HTC, the Taiwanese phone maker, surpassed Nokia in market capitalization yesterday, putting it in the ranks of the largest mobile phone makers in the world.

HTC closed Thursday at 1,200 Taiwanese new dollars ($41.37) in the Taipei market. That gives it a market capitalization of NT$981.18 billion ($33.82 billion). Nokia's shares opened in Helsinki at €6.23 ($7.65) Thursday, pulling its market cap down to $33.81 billion, a hair below. At the end of the day Nokia pulled back up to €6.26 ($7.69) getting it back to $33.98 billion.

It is an important symbolic milestone for HTC. Nokia's stock has been battered for the last year -- on April 7, 2010 it closed at €11.70 ($13.12) and had a market capitalization of $63.5 billion. HTC was trading at the NT$390 level, giving it a market cap of $10.8 billion.

On top of that, Moody's and Standard & Poor's both cut Nokia's debt rating. Moody's cut the Finnish company's debt to A3 from A2 and Standard & Poor's cut Nokia's rating to A- from A. Nokia had about 5.3 billion ($7.6 billion) in debt at the end of 2010, while HTC has almost none.

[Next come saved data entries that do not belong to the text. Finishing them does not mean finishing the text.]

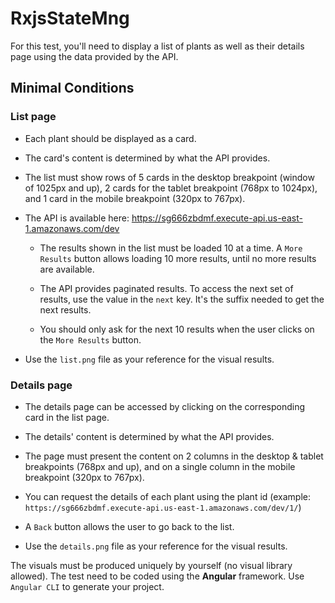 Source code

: # RxjsStateMng

For this test, you'll need to display a list of plants as well as their details page using the data provided by the API.

## Minimal Conditions

### List page

- Each plant should be displayed as a card.

- The card's content is determined by what the API provides.

- The list must show rows of 5 cards in the desktop breakpoint (window of 1025px and up), 2 cards for the tablet breakpoint (768px to 1024px), and 1 card in the mobile breakpoint (320px to 767px).

- The API is available here: https://sg666zbdmf.execute-api.us-east-1.amazonaws.com/dev

  - The results shown in the list must be loaded 10 at a time. A `More Results` button allows loading 10 more results, until no more results are available.

  - The API provides paginated results. To access the next set of results, use the value in the `next` key. It's the suffix needed to get the next results.

  - You should only ask for the next 10 results when the user clicks on the `More Results` button.

- Use the `list.png` file as your reference for the visual results.

### Details page

- The details page can be accessed by clicking on the corresponding card in the list page.

- The details' content is determined by what the API provides.

- The page must present the content on 2 columns in the desktop & tablet breakpoints (768px and up), and on a single column in the mobile breakpoint (320px to 767px).

- You can request the details of each plant using the plant id (example: `https://sg666zbdmf.execute-api.us-east-1.amazonaws.com/dev/1/`)

- A `Back` button allows the user to go back to the list.

- Use the `details.png` file as your reference for the visual results.

The visuals must be produced uniquely by yourself (no visual library allowed). The test need to be coded using the **Angular** framework. Use `Angular CLI` to generate your project.
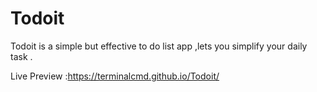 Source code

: # Todoit
Todoit is a simple but effective to do list app ,lets you simplify your daily task .

Live Preview :https://terminalcmd.github.io/Todoit/
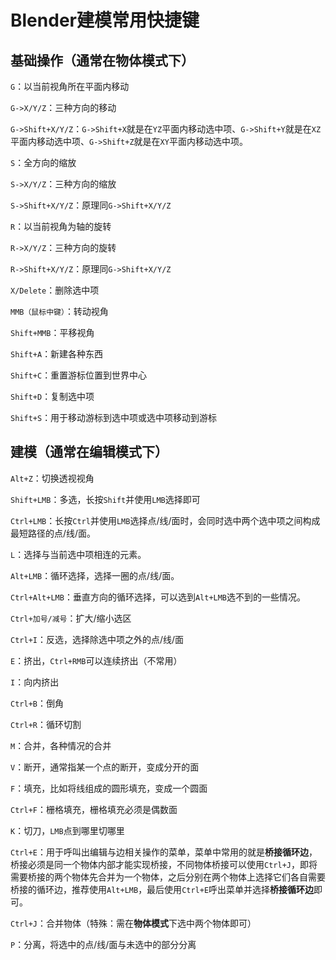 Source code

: # Blender建模常用快捷键

## 基础操作（通常在物体模式下）

`G`：以当前视角所在平面内移动

`G->X/Y/Z`：三种方向的移动

`G->Shift+X/Y/Z`：`G->Shift+X`就是在`YZ`平面内移动选中项、`G->Shift+Y`就是在`XZ`平面内移动选中项、`G->Shift+Z`就是在`XY`平面内移动选中项。

`S`：全方向的缩放

`S->X/Y/Z`：三种方向的缩放

`S->Shift+X/Y/Z`：原理同`G->Shift+X/Y/Z`

`R`：以当前视角为轴的旋转

`R->X/Y/Z`：三种方向的旋转

`R->Shift+X/Y/Z`：原理同`G->Shift+X/Y/Z`

`X/Delete`：删除选中项

`MMB（鼠标中键）`：转动视角

`Shift+MMB`：平移视角

`Shift+A`：新建各种东西

`Shift+C`：重置游标位置到世界中心

`Shift+D`：复制选中项

`Shift+S`：用于移动游标到选中项或选中项移动到游标

## 建模（通常在编辑模式下）

`Alt+Z`：切换透视视角

`Shift+LMB`：多选，长按`Shift`并使用`LMB`选择即可

`Ctrl+LMB`：长按`Ctrl`并使用`LMB`选择点/线/面时，会同时选中两个选中项之间构成最短路径的点/线/面。

`L`：选择与当前选中项相连的元素。

`Alt+LMB`：循环选择，选择一圈的点/线/面。

`Ctrl+Alt+LMB`：垂直方向的循环选择，可以选到`Alt+LMB`选不到的一些情况。

`Ctrl+加号/减号`：扩大/缩小选区

`Ctrl+I`：反选，选择除选中项之外的点/线/面

`E`：挤出，`Ctrl+RMB`可以连续挤出（不常用）

`I`：向内挤出

`Ctrl+B`：倒角

`Ctrl+R`：循环切割

`M`：合并，各种情况的合并

`V`：断开，通常指某一个点的断开，变成分开的面

`F`：填充，比如将线组成的圆形填充，变成一个圆面

`Ctrl+F`：栅格填充，栅格填充必须是偶数面

`K`：切刀，`LMB`点到哪里切哪里

`Ctrl+E`：用于呼叫出编辑与边相关操作的菜单，菜单中常用的就是**桥接循环边**，桥接必须是同一个物体内部才能实现桥接，不同物体桥接可以使用`Ctrl+J`，即将需要桥接的两个物体先合并为一个物体，之后分别在两个物体上选择它们各自需要桥接的循环边，推荐使用`Alt+LMB`，最后使用`Ctrl+E`呼出菜单并选择**桥接循环边**即可。

`Ctrl+J`：合并物体（特殊：需在**物体模式**下选中两个物体即可）

`P`：分离，将选中的点/线/面与未选中的部分分离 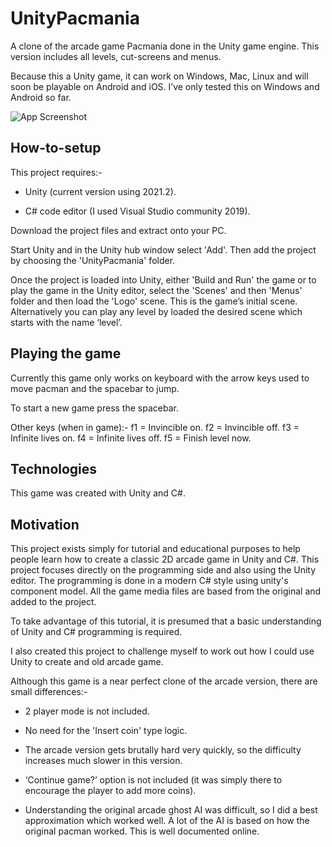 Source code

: # UnityPacmania
A clone of the arcade game Pacmania done in the Unity game engine.  This version includes all levels, cut-screens and menus.

Because this a Unity game, it can work on Windows, Mac, Linux and will soon be playable on Android and iOS.  I’ve only tested this on Windows and Android so far.

![App Screenshot](https://www.photovidshow.com/pacmania/pacmania.jpg)

## How-to-setup
This project requires:-
 
 - Unity (current version using 2021.2).
 
 - C# code editor (I used Visual Studio community 2019).
 
 Download the project files and extract onto your PC.
 
 Start Unity and in the Unity hub window select 'Add'.  Then add the project by choosing the 'UnityPacmania' folder.
 
Once the project is loaded into Unity, either 'Build and Run' the game or to play the game in the Unity editor, select the 'Scenes' and then 'Menus' folder and then load the 'Logo' scene.  This is the game’s initial scene.  Alternatively you can play any level by loaded the desired scene which starts with the name ‘level’.

## Playing the game
Currently this game only works on keyboard with the arrow keys used to move pacman and the spacebar to jump.

To start a new game press the spacebar.

Other keys (when in game):-
  f1 = Invincible on.
  f2 = Invincible off.
  f3 = Infinite lives on.
  f4 = Infinite lives off.
  f5 = Finish level now.

## Technologies
This game was created with Unity and C#.

## Motivation
This project exists simply for tutorial and educational purposes to help people learn how to create a classic 2D arcade game in Unity and C#.  This project focuses directly on the programming side and also using the Unity editor.  The programming is done in a modern C# style using unity's component model.  All the game media files are based from the original and added to the project.

To take advantage of this tutorial, it is presumed that a basic understanding of Unity and C# programming is required.

I also created this project to challenge myself to work out how I could use Unity to create and old arcade game.

Although this game is a near perfect clone of the arcade version, there are small differences:-

- 2 player mode is not included.

- No need for the 'Insert coin' type logic.

- The arcade version gets brutally hard very quickly, so the difficulty increases much slower in this version.

- ‘Continue game?’ option is not included (it was simply there to encourage the player to add more coins).

- Understanding the original arcade ghost AI was difficult, so I did a best approximation which worked well.  A lot of the AI is based on how the original pacman worked.  This is well documented online.


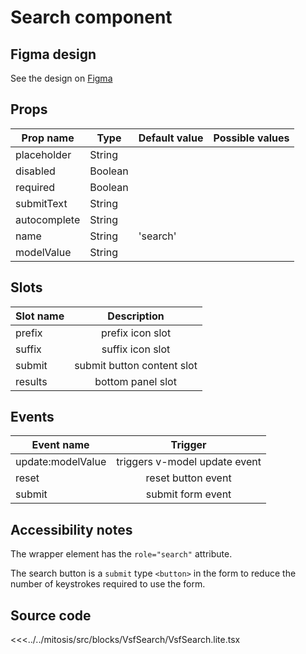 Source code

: #  Search component



<PlaygroundWrapper component="Search"/>

## Figma design

See the design on [Figma](https://www.figma.com/file/CWOkbpne0tDpSenT4ZEUTQ/%F0%9F%9B%A0-SFUI-2.0-%7C-Development?node-id=10650%3A7288)

## Props

| Prop name             | Type                       | Default value | Possible values           |
|-----------------------|----------------------------|---------------|---------------------------|
|  placeholder          | String                     |               |                           |
|  disabled             | Boolean                    |               |                           |
|  required             | Boolean                    |               |                           |
|  submitText           | String                     |               |                           |
|  autocomplete         | String                     |               |                           |
|  name                 | String                     | 'search'      |                           |
|  modelValue           | String                     |               |                           |


## Slots

| Slot name |            Description            |
| --------- | :-------------------------------: |
| prefix    | prefix icon slot                  |
| suffix    | suffix icon slot                  |
| submit    | submit button content slot        |
| results   | bottom panel slot                 |

## Events

| Event name        |            Trigger             |
| ----------------- | :----------------------------: |
| update:modelValue | triggers v-model update event  |
| reset             | reset button event             |
| submit            | submit form event              |

## Accessibility notes

The wrapper element has the `role="search"` attribute.

The search button is a `submit` type `<button>` in the form to reduce the number of keystrokes required to use the form.

## Source code

<<<../../mitosis/src/blocks/VsfSearch/VsfSearch.lite.tsx
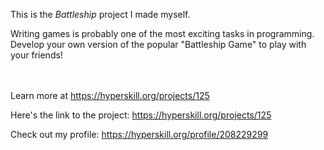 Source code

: This is the *Battleship* project I made myself.


<p>Writing games is probably one of the most exciting tasks in programming. Develop your own version of the popular "Battleship Game" to play with your friends!</p><br/><br/>Learn more at <a href="https://hyperskill.org/projects/125?utm_source=ide&utm_medium=ide&utm_campaign=ide&utm_content=project-card">https://hyperskill.org/projects/125</a>

Here's the link to the project: https://hyperskill.org/projects/125

Check out my profile: https://hyperskill.org/profile/208229299
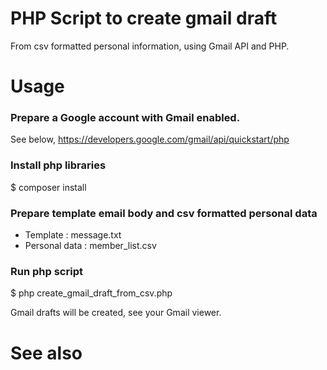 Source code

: # PHP Script to create gmail draft

From csv formatted personal information, using Gmail API and PHP.

# Usage

### Prepare a Google account with Gmail enabled.

See below,
https://developers.google.com/gmail/api/quickstart/php

### Install php libraries

$ composer install

### Prepare template email body and csv formatted personal data
* Template : message.txt
* Personal data : member_list.csv

### Run php script

$ php create_gmail_draft_from_csv.php

Gmail drafts will be created, see your Gmail viewer.

# See also

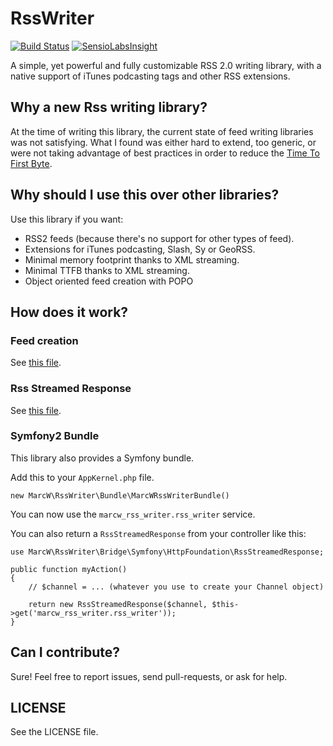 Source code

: # RssWriter

[![Build Status](https://travis-ci.org/marcw/rss-writer.svg?branch=master)](https://travis-ci.org/marcw/rss-writer)
[![SensioLabsInsight](https://insight.sensiolabs.com/projects/515dfe1b-e319-46a2-9b12-b1fc9508b5a8/mini.png)](https://insight.sensiolabs.com/projects/515dfe1b-e319-46a2-9b12-b1fc9508b5a8)

A simple, yet powerful and fully customizable RSS 2.0 writing library, with a
native support of iTunes podcasting tags and other RSS extensions.

## Why a new Rss writing library?

At the time of writing this library, the current state of feed writing
libraries was not satisfying. What I found was either hard to extend, too
generic, or were not taking advantage of best practices in order to reduce the
[Time To First Byte](https://en.wikipedia.org/wiki/Time_To_First_Byte).

## Why should I use this over other libraries?

Use this library if you want:

- RSS2 feeds (because there's no support for other types of feed).
- Extensions for iTunes podcasting, Slash, Sy or GeoRSS.
- Minimal memory footprint thanks to XML streaming.
- Minimal TTFB thanks to XML streaming.
- Object oriented feed creation with POPO

## How does it work?

### Feed creation

See [this file](tests/RssWriterTest.php).

### Rss Streamed Response

See [this file](tests/Bridge/Symfony/HttpFoundation/RssStreamedResponseTest.php).

### Symfony2 Bundle

This library also provides a Symfony bundle.

Add this to your `AppKernel.php` file.

    new MarcW\RssWriter\Bundle\MarcWRssWriterBundle()

You can now use the `marcw_rss_writer.rss_writer` service.

You can also return a `RssStreamedResponse` from your controller like this:

    use MarcW\RssWriter\Bridge\Symfony\HttpFoundation\RssStreamedResponse;

    public function myAction()
    {
        // $channel = ... (whatever you use to create your Channel object)

        return new RssStreamedResponse($channel, $this->get('marcw_rss_writer.rss_writer'));
    }

## Can I contribute?

Sure! Feel free to report issues, send pull-requests, or ask for help.

## LICENSE

See the LICENSE file.
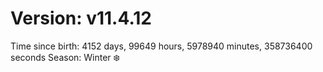 # Version: v11.4.12
Time since birth: 4152 days, 99649 hours, 5978940 minutes, 358736400 seconds
Season: Winter ❄️

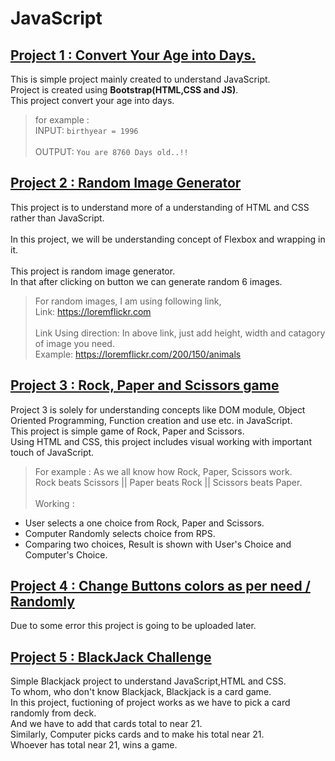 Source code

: # JavaScript

## [Project 1 : Convert Your Age into Days.](https://github.com/RjPatil27/JavaScript/tree/master/Project%201)
  This is simple project mainly created to understand JavaScript.\
  Project is created using **Bootstrap(HTML,CSS and JS)**.\
  This project convert your age into days.
  
  > for example : \
  >              INPUT:   `birthyear = 1996` \
  > \
  >              OUTPUT:   `You are 8760 Days old..!!`

## [Project 2 : Random Image Generator](https://github.com/RjPatil27/JavaScript/tree/master/Project%202)
This project is to understand more of a understanding of HTML and CSS rather than JavaScript. \
\
In this project, we will be understanding concept of Flexbox and wrapping in it. \
\
This project is random image generator. \
In that after clicking on button we can generate random 6 images.

> For random images, I am using following link, \
>       Link: https://loremflickr.com \
> \
>       Link Using direction: In above link, just add height, width and catagory of image  you need. \
>       Example: https://loremflickr.com/200/150/animals

## [Project 3 : Rock, Paper and Scissors game](https://github.com/RjPatil27/JavaScript/tree/master/Project%203)
Project 3 is solely for  understanding concepts like DOM module, Object Oriented Programming, Function creation and use etc. in JavaScript. \
This project is simple game of Rock, Paper and Scissors. \
Using HTML and CSS, this project includes visual working with important touch of JavaScript. 
> For example : As we all know how Rock, Paper, Scissors work. \
> Rock beats Scissors || Paper beats Rock || Scissors beats Paper. \
\
Working : 
* User selects a one choice from Rock, Paper and Scissors.
* Computer Randomly selects choice from RPS.
* Comparing two choices, Result is shown with User's Choice and Computer's Choice.

## [Project 4 : Change Buttons colors as per need / Randomly](https://github.com/RjPatil27/JavaScript/tree/master/Project%204)
Due to some error this project is going to be uploaded later.

## [Project 5 : BlackJack Challenge](https://github.com/RjPatil27/JavaScript/tree/master/Project%205)
Simple Blackjack project to understand JavaScript,HTML and CSS. \
To whom, who don't know Blackjack, Blackjack is a card game. \
In this project, fuctioning of project works as we have to pick a card randomly from deck. \
And we have to add that cards total to near 21. \
Similarly, Computer picks cards and to make his total near 21. \
Whoever has total near 21, wins a game. 
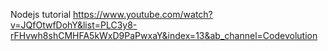 Nodejs tutorial
https://www.youtube.com/watch?v=JQfOtwfDohY&list=PLC3y8-rFHvwh8shCMHFA5kWxD9PaPwxaY&index=13&ab_channel=Codevolution
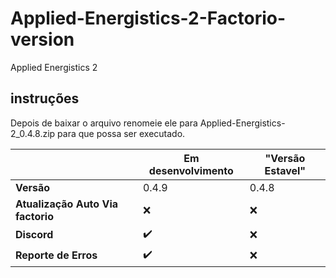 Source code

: # Applied-Energistics-2-Factorio-version
Applied Energistics 2

## instruções
Depois de baixar o arquivo renomeie ele para
Applied-Energistics-2_0.4.8.zip
para que possa ser executado.

|                                  | Em desenvolvimento   | "Versão Estavel"  |
|----------------------------------|----------------------|-------------------|
|                        **Versão**|                0.4.9 |              0.4.8|
| **Atualização Auto Via factorio**|                  :x: |               :x: |
|                       **Discord**|   :heavy_check_mark: |               :x: |
|              **Reporte de Erros**|   :heavy_check_mark: |               :x: |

HTC has been boosted by strong sales of its smartphone line, such as the Thunderbolt and EVO. Nokia, meanwhile, has struggled to make inroads in the U.S. market, despite being the best selling handset maker in the world.

Nokia has also had to contend with more competition from rival operating systems as smartphones become known for that as much as the hardware itself. While HTC has rolled out phones using the Android OS, Nokia stayed with Symbian until this year when it signed a partnership with Microsoft and adopted Windows Phone 7.